* DATA FOR THE TASK:
== Segment start ==

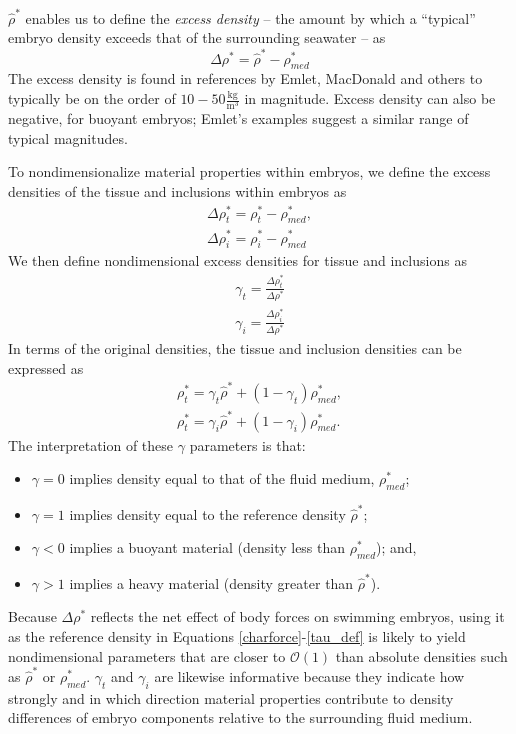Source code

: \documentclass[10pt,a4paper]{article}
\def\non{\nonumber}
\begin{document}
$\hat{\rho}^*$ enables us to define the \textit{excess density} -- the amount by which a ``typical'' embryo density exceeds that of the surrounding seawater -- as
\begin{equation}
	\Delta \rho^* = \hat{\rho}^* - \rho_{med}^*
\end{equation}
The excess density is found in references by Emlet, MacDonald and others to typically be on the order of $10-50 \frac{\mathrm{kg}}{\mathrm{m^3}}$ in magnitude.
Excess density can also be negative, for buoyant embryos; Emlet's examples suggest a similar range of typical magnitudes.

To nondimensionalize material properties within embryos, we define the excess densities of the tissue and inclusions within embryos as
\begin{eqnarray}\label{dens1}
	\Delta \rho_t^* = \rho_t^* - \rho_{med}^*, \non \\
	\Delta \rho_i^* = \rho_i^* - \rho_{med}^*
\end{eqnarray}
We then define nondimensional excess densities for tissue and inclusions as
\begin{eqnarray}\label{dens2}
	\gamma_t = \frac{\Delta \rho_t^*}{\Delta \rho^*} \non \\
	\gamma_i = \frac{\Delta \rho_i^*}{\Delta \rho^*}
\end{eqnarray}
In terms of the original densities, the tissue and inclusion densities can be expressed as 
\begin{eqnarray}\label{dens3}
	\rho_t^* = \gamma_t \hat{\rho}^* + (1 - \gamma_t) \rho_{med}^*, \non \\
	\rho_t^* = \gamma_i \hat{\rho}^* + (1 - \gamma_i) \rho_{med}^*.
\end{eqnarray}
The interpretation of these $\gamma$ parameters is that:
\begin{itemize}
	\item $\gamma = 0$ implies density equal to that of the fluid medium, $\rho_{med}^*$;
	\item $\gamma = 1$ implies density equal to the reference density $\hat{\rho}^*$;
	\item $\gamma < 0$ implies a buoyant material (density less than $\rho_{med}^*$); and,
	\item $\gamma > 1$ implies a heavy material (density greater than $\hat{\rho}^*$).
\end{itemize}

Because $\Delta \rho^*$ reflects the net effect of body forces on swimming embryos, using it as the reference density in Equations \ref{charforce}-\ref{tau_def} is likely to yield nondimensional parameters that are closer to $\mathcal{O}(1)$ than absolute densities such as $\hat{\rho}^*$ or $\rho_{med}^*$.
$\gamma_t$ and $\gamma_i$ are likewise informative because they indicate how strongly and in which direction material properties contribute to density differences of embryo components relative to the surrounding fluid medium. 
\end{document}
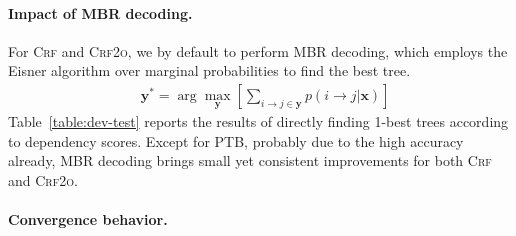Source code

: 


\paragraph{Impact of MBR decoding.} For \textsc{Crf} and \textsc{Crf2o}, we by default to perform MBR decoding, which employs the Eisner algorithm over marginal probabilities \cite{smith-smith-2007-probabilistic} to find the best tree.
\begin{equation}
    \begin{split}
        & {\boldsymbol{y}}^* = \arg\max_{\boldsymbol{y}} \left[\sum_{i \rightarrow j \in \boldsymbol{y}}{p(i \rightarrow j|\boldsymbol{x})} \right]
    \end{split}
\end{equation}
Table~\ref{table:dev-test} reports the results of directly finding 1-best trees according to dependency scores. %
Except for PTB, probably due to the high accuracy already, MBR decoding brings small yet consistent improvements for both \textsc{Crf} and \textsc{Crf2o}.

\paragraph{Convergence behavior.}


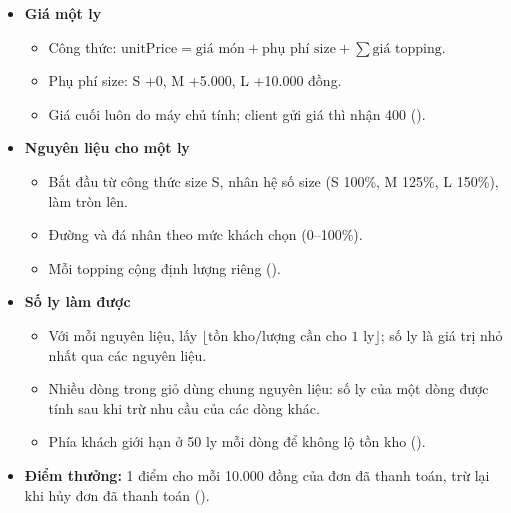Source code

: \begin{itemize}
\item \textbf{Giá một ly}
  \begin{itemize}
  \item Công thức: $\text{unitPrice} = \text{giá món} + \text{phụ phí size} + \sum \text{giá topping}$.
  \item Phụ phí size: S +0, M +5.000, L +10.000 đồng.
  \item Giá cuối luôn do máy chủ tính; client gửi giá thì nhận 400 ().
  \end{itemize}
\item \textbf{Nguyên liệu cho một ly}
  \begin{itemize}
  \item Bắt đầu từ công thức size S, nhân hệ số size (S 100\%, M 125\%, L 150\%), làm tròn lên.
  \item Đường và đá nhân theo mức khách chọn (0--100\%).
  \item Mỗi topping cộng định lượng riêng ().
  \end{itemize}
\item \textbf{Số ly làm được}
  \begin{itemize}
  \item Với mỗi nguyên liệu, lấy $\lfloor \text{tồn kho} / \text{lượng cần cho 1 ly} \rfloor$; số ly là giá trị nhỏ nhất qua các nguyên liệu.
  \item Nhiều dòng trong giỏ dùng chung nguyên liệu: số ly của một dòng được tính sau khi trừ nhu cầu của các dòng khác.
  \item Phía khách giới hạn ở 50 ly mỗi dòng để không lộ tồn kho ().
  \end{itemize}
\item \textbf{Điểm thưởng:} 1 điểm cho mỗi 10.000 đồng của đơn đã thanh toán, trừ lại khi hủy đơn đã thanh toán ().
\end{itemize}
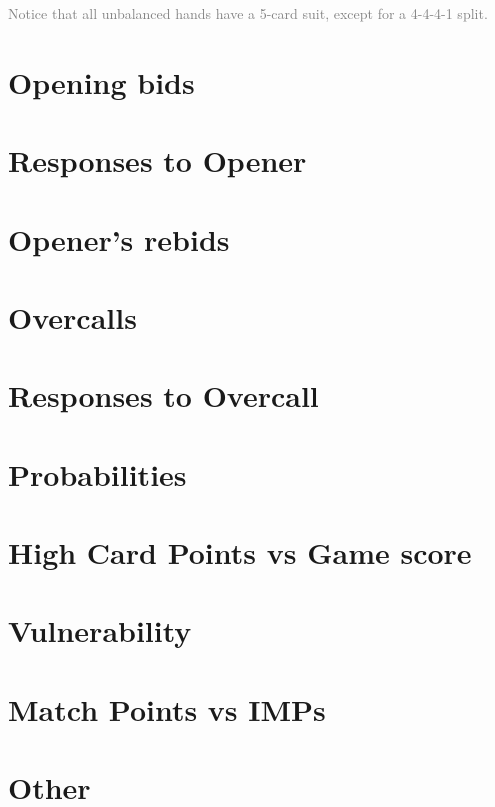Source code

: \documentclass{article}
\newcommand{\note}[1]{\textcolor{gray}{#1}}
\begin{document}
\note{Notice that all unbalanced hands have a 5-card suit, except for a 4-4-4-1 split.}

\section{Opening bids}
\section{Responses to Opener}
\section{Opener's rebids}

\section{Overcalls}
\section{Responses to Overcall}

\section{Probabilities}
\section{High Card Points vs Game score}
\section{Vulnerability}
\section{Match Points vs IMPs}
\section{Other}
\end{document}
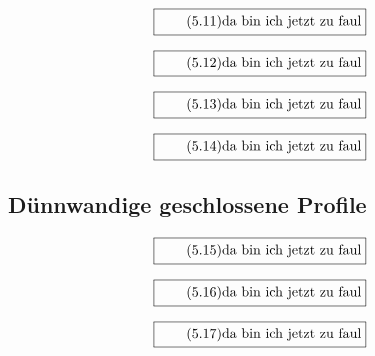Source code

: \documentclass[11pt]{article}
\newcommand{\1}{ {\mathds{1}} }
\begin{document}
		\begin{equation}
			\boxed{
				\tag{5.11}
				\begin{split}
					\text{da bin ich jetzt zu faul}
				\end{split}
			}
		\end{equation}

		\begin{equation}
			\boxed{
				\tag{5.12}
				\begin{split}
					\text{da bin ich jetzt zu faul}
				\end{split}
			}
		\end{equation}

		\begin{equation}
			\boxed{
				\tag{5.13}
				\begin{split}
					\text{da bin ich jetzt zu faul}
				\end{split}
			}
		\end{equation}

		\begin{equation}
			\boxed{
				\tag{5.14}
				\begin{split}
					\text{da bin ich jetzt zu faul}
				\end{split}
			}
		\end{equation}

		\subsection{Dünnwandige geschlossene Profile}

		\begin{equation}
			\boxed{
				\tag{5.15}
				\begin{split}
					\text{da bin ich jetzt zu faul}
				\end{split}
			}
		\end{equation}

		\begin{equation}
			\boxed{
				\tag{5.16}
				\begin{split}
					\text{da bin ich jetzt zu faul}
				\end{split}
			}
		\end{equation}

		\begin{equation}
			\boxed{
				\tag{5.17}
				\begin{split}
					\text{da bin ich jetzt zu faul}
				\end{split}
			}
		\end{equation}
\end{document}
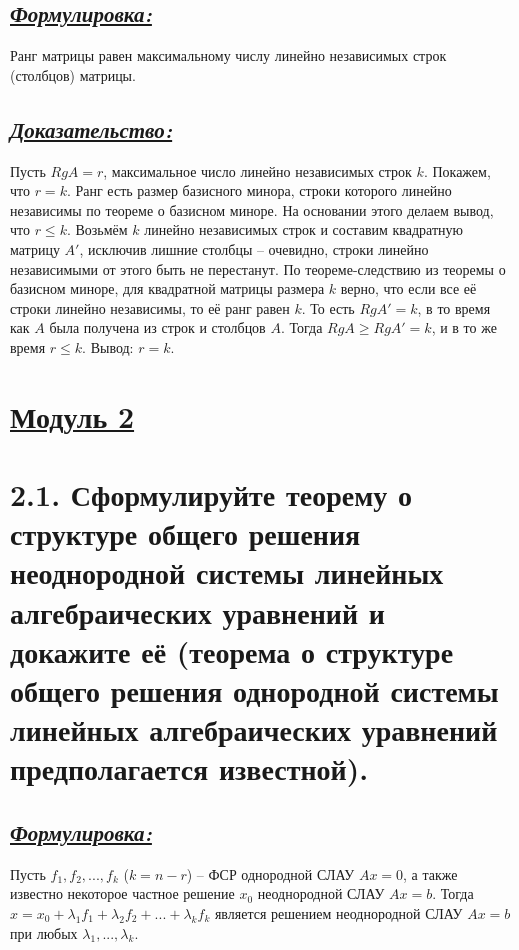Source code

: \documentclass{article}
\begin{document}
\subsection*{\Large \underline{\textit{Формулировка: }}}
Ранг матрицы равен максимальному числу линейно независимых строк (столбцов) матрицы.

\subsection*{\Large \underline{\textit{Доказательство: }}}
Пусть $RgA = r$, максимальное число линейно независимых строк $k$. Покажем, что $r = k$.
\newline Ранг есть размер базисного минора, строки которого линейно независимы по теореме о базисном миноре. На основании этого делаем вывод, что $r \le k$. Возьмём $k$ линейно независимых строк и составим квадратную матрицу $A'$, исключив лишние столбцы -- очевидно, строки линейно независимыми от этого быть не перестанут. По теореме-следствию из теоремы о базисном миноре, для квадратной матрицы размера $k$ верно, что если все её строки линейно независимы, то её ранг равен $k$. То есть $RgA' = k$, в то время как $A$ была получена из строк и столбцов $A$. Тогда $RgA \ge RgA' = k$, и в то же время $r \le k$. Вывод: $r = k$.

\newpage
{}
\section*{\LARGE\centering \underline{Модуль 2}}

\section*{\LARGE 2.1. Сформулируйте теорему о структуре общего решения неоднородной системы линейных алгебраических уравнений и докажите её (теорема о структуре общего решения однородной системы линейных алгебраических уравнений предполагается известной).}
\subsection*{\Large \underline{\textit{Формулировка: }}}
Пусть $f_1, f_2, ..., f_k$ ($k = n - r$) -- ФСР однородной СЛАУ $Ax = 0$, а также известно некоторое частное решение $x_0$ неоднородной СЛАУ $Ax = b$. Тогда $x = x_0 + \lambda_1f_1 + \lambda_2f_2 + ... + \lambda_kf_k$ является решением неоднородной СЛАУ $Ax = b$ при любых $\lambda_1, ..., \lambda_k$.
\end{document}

== Segment end ==

* TASK PROMPT:
Would you show each line of the material above that contains the string "Emlet"?

* FINISHED EXERCISE:
The excess density is found in references by Emlet, MacDonald and others to typically be on the order of $10-50 \frac{\mathrm{kg}}{\mathrm{m^3}}$ in magnitude.
Excess density can also be negative, for buoyant embryos; Emlet's examples suggest a similar range of typical magnitudes.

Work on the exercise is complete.